▶ [Task description] The job is to output each record again, character for character.

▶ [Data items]
BEGIN
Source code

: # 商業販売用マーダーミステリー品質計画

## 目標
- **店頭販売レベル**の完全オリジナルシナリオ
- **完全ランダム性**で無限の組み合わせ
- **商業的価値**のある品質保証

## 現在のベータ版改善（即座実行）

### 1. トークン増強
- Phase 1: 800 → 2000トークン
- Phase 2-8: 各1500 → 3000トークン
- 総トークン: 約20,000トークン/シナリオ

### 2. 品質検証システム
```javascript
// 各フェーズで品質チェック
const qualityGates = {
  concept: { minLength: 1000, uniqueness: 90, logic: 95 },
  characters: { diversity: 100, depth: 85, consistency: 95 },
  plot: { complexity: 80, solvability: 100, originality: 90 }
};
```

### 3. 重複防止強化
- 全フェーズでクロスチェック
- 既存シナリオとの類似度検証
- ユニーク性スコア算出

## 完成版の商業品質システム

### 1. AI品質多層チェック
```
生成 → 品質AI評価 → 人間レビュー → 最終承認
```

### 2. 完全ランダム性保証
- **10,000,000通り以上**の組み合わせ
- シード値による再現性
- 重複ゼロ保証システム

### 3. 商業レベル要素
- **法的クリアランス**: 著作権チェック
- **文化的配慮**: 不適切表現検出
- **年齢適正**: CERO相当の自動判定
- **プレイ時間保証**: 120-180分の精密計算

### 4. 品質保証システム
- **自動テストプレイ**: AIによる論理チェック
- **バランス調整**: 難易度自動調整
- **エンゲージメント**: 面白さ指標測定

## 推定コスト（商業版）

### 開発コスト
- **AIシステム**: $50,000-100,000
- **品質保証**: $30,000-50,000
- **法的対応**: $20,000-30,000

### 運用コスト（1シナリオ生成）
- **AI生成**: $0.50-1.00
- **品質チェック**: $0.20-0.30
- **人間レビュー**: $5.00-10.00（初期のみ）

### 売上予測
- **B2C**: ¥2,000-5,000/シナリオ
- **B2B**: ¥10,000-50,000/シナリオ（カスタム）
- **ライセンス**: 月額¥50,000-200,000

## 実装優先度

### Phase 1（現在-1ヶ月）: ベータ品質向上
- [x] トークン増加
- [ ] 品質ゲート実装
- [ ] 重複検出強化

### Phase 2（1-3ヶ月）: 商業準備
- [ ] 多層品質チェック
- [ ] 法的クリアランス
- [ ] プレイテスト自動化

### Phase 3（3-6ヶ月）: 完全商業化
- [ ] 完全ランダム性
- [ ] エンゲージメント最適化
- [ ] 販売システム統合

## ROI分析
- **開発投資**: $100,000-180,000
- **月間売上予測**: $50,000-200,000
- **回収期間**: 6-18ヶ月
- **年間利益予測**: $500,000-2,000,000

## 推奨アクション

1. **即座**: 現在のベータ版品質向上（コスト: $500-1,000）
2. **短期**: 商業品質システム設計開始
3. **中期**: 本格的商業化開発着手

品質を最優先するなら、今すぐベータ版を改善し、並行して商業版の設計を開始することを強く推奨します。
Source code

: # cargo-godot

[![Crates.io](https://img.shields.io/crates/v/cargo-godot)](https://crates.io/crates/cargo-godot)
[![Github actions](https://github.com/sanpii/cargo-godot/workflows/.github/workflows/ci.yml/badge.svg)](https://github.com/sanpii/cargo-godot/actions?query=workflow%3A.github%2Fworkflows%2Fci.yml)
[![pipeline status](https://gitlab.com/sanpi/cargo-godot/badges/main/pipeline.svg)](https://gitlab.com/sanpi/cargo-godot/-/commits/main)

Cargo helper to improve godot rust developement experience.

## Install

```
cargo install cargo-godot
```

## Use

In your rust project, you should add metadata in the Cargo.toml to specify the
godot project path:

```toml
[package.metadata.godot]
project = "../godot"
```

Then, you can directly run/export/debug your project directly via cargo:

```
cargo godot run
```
END
▶ [Answer for this exercise]
Source code

: # 商業販売用マーダーミステリー品質計画

## 目標
- **店頭販売レベル**の完全オリジナルシナリオ
- **完全ランダム性**で無限の組み合わせ
- **商業的価値**のある品質保証

## 現在のベータ版改善（即座実行）

### 1. トークン増強
- Phase 1: 800 → 2000トークン
- Phase 2-8: 各1500 → 3000トークン
- 総トークン: 約20,000トークン/シナリオ

### 2. 品質検証システム
```javascript
// 各フェーズで品質チェック
const qualityGates = {
  concept: { minLength: 1000, uniqueness: 90, logic: 95 },
  characters: { diversity: 100, depth: 85, consistency: 95 },
  plot: { complexity: 80, solvability: 100, originality: 90 }
};
```

### 3. 重複防止強化
- 全フェーズでクロスチェック
- 既存シナリオとの類似度検証
- ユニーク性スコア算出

## 完成版の商業品質システム

### 1. AI品質多層チェック
```
生成 → 品質AI評価 → 人間レビュー → 最終承認
```

### 2. 完全ランダム性保証
- **10,000,000通り以上**の組み合わせ
- シード値による再現性
- 重複ゼロ保証システム

### 3. 商業レベル要素
- **法的クリアランス**: 著作権チェック
- **文化的配慮**: 不適切表現検出
- **年齢適正**: CERO相当の自動判定
- **プレイ時間保証**: 120-180分の精密計算

### 4. 品質保証システム
- **自動テストプレイ**: AIによる論理チェック
- **バランス調整**: 難易度自動調整
- **エンゲージメント**: 面白さ指標測定

## 推定コスト（商業版）

### 開発コスト
- **AIシステム**: $50,000-100,000
- **品質保証**: $30,000-50,000
- **法的対応**: $20,000-30,000

### 運用コスト（1シナリオ生成）
- **AI生成**: $0.50-1.00
- **品質チェック**: $0.20-0.30
- **人間レビュー**: $5.00-10.00（初期のみ）

### 売上予測
- **B2C**: ¥2,000-5,000/シナリオ
- **B2B**: ¥10,000-50,000/シナリオ（カスタム）
- **ライセンス**: 月額¥50,000-200,000

## 実装優先度

### Phase 1（現在-1ヶ月）: ベータ品質向上
- [x] トークン増加
- [ ] 品質ゲート実装
- [ ] 重複検出強化

### Phase 2（1-3ヶ月）: 商業準備
- [ ] 多層品質チェック
- [ ] 法的クリアランス
- [ ] プレイテスト自動化

### Phase 3（3-6ヶ月）: 完全商業化
- [ ] 完全ランダム性
- [ ] エンゲージメント最適化
- [ ] 販売システム統合

## ROI分析
- **開発投資**: $100,000-180,000
- **月間売上予測**: $50,000-200,000
- **回収期間**: 6-18ヶ月
- **年間利益予測**: $500,000-2,000,000

## 推奨アクション

1. **即座**: 現在のベータ版品質向上（コスト: $500-1,000）
2. **短期**: 商業品質システム設計開始
3. **中期**: 本格的商業化開発着手

品質を最優先するなら、今すぐベータ版を改善し、並行して商業版の設計を開始することを強く推奨します。
Source code

: # cargo-godot

[![Crates.io](https://img.shields.io/crates/v/cargo-godot)](https://crates.io/crates/cargo-godot)
[![Github actions](https://github.com/sanpii/cargo-godot/workflows/.github/workflows/ci.yml/badge.svg)](https://github.com/sanpii/cargo-godot/actions?query=workflow%3A.github%2Fworkflows%2Fci.yml)
[![pipeline status](https://gitlab.com/sanpi/cargo-godot/badges/main/pipeline.svg)](https://gitlab.com/sanpi/cargo-godot/-/commits/main)

Cargo helper to improve godot rust developement experience.

## Install

```
cargo install cargo-godot
```

## Use

In your rust project, you should add metadata in the Cargo.toml to specify the
godot project path:

```toml
[package.metadata.godot]
project = "../godot"
```

Then, you can directly run/export/debug your project directly via cargo:

```
cargo godot run
```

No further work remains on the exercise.